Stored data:
╔══

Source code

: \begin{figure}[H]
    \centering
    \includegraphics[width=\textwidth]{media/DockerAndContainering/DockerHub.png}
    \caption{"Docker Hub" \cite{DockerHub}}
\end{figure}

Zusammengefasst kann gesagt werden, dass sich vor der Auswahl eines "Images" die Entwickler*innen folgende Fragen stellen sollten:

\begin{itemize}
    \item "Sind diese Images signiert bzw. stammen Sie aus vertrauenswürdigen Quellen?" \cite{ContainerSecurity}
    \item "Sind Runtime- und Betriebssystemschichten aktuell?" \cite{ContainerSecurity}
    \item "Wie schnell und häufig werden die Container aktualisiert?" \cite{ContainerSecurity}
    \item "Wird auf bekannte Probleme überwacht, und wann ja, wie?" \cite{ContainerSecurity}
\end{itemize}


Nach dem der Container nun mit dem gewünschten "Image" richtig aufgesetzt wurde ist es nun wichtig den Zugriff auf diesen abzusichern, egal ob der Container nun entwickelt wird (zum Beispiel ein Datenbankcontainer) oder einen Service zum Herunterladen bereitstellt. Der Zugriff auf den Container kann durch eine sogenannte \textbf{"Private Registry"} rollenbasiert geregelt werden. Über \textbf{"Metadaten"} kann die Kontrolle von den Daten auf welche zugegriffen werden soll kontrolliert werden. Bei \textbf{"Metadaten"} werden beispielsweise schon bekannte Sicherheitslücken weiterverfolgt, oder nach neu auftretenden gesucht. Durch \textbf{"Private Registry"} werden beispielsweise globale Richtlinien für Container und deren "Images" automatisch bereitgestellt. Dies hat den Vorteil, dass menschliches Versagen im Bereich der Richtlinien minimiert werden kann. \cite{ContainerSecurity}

╚══
╔══

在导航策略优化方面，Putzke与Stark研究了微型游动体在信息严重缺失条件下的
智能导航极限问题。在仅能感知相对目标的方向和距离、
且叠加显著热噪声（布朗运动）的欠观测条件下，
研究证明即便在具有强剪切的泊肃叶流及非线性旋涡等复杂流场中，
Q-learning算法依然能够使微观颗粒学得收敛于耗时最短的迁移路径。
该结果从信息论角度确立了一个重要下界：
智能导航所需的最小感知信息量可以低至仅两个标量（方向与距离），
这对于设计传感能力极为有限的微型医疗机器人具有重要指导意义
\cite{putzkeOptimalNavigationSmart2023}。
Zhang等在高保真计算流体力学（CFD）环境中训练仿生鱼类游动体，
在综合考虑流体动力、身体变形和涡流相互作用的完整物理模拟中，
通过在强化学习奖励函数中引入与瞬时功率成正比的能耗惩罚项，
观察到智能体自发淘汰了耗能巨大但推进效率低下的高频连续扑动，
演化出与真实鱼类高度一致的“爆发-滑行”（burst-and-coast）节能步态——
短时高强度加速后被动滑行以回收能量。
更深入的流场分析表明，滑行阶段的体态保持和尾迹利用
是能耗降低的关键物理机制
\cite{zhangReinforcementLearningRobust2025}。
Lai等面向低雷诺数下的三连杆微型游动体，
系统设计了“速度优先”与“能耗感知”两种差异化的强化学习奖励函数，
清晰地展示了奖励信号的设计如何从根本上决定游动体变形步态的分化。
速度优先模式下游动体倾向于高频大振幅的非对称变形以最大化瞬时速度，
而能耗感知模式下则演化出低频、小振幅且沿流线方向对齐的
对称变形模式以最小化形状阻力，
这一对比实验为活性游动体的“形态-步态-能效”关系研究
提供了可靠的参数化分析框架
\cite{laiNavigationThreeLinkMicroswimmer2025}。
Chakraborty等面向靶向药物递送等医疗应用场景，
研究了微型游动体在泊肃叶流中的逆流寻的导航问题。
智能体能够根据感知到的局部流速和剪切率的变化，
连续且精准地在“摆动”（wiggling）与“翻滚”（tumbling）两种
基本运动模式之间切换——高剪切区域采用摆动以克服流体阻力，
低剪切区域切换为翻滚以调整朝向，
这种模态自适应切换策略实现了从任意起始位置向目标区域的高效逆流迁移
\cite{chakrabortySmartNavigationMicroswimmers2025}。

╚══

TASK DIRECTIONS>
Copy out, from the records above, every line that holds the string "Images".

ANSWER FOR THE TASK>
Zusammengefasst kann gesagt werden, dass sich vor der Auswahl eines "Images" die Entwickler*innen folgende Fragen stellen sollten:
    \item "Sind diese Images signiert bzw. stammen Sie aus vertrauenswürdigen Quellen?" \cite{ContainerSecurity}
Nach dem der Container nun mit dem gewünschten "Image" richtig aufgesetzt wurde ist es nun wichtig den Zugriff auf diesen abzusichern, egal ob der Container nun entwickelt wird (zum Beispiel ein Datenbankcontainer) oder einen Service zum Herunterladen bereitstellt. Der Zugriff auf den Container kann durch eine sogenannte \textbf{"Private Registry"} rollenbasiert geregelt werden. Über \textbf{"Metadaten"} kann die Kontrolle von den Daten auf welche zugegriffen werden soll kontrolliert werden. Bei \textbf{"Metadaten"} werden beispielsweise schon bekannte Sicherheitslücken weiterverfolgt, oder nach neu auftretenden gesucht. Durch \textbf{"Private Registry"} werden beispielsweise globale Richtlinien für Container und deren "Images" automatisch bereitgestellt. Dies hat den Vorteil, dass menschliches Versagen im Bereich der Richtlinien minimiert werden kann. \cite{ContainerSecurity}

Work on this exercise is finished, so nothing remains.